#### WHAT THE TASK ASKS:
Whenever a line in the entries below contains the string "profe", copy that line.

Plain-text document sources
= Beginning of Section =
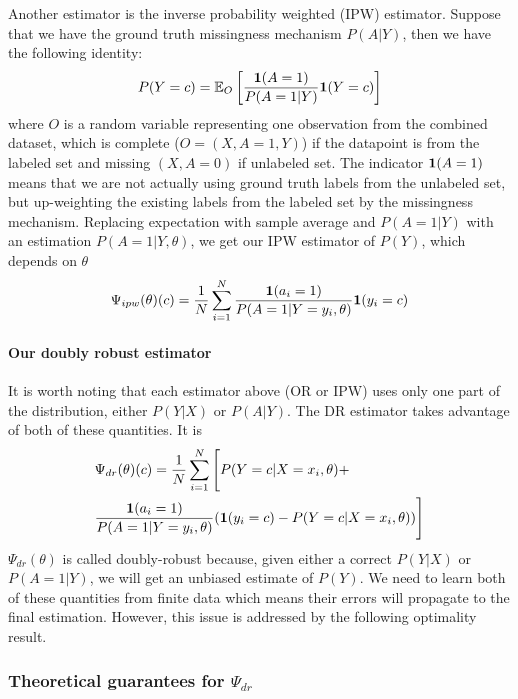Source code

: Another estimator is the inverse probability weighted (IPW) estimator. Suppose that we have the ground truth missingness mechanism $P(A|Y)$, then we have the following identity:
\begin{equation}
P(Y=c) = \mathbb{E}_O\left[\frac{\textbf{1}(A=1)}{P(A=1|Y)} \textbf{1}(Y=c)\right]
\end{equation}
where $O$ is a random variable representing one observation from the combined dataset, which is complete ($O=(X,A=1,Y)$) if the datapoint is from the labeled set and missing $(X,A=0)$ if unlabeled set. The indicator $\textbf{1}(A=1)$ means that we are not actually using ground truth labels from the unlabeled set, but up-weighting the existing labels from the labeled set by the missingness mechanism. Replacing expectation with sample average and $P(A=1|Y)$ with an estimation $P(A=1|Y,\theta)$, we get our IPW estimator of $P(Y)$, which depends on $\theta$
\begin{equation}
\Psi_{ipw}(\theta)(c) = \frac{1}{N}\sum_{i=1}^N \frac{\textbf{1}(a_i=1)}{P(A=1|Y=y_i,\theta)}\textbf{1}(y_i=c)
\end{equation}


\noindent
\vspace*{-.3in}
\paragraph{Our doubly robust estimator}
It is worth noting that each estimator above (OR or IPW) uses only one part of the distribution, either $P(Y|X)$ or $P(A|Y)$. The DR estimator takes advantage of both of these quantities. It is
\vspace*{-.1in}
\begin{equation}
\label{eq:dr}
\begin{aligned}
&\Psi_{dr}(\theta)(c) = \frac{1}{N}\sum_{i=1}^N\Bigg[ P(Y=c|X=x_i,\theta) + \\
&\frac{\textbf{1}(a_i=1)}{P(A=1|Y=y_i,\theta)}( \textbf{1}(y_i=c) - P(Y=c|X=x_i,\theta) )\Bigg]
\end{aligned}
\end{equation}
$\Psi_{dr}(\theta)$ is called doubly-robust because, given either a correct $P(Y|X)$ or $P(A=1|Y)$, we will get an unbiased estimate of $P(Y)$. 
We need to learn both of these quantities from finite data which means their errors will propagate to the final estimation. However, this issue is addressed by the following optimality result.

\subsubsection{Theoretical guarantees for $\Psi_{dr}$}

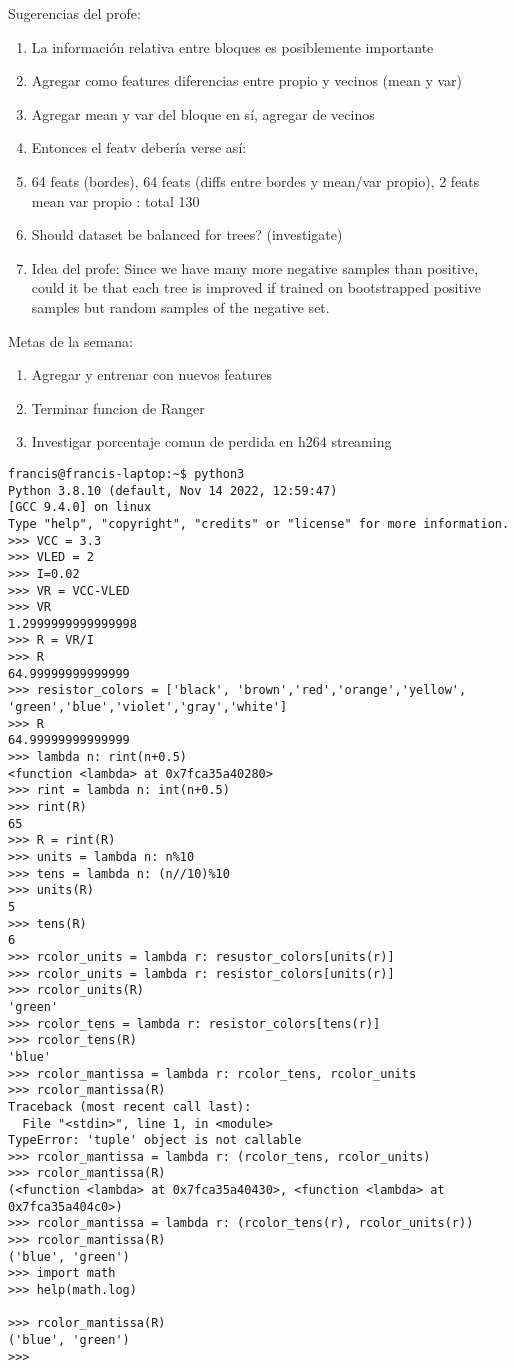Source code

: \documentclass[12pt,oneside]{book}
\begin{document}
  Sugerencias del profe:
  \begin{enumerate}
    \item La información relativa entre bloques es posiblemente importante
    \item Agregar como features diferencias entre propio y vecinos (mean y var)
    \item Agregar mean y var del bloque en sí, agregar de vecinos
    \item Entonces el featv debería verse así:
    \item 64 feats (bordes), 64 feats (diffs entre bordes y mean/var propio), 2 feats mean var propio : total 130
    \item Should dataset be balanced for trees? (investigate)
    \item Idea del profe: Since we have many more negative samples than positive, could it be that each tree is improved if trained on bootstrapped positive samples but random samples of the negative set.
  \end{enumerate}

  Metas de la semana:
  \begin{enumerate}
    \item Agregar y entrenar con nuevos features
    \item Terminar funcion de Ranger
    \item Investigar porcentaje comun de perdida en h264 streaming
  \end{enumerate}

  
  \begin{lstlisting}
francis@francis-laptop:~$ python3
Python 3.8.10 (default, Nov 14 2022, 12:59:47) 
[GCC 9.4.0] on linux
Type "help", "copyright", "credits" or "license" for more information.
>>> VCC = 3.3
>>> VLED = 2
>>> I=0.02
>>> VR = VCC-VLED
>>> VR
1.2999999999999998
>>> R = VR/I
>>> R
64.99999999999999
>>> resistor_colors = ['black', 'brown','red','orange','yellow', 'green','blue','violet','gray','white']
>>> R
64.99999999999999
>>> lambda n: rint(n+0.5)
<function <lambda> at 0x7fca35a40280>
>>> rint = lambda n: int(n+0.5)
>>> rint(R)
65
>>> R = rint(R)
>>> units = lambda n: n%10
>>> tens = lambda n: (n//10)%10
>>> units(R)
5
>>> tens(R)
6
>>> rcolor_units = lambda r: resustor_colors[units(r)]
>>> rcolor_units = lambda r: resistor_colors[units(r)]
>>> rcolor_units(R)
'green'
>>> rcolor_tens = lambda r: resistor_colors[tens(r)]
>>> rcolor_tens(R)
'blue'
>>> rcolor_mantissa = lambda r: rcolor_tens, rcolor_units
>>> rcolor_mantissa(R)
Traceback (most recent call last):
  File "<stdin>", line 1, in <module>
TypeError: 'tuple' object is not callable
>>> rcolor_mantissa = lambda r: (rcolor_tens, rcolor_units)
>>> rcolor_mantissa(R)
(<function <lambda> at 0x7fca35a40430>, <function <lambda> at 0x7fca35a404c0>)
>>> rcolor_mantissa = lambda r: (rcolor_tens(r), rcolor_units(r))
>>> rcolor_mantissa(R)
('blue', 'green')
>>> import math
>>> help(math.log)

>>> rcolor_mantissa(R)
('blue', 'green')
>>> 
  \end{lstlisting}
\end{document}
= End of Section =
#### ANSWER SPACE:
  Sugerencias del profe:
    \item Idea del profe: Since we have many more negative samples than positive, could it be that each tree is improved if trained on bootstrapped positive samples but random samples of the negative set.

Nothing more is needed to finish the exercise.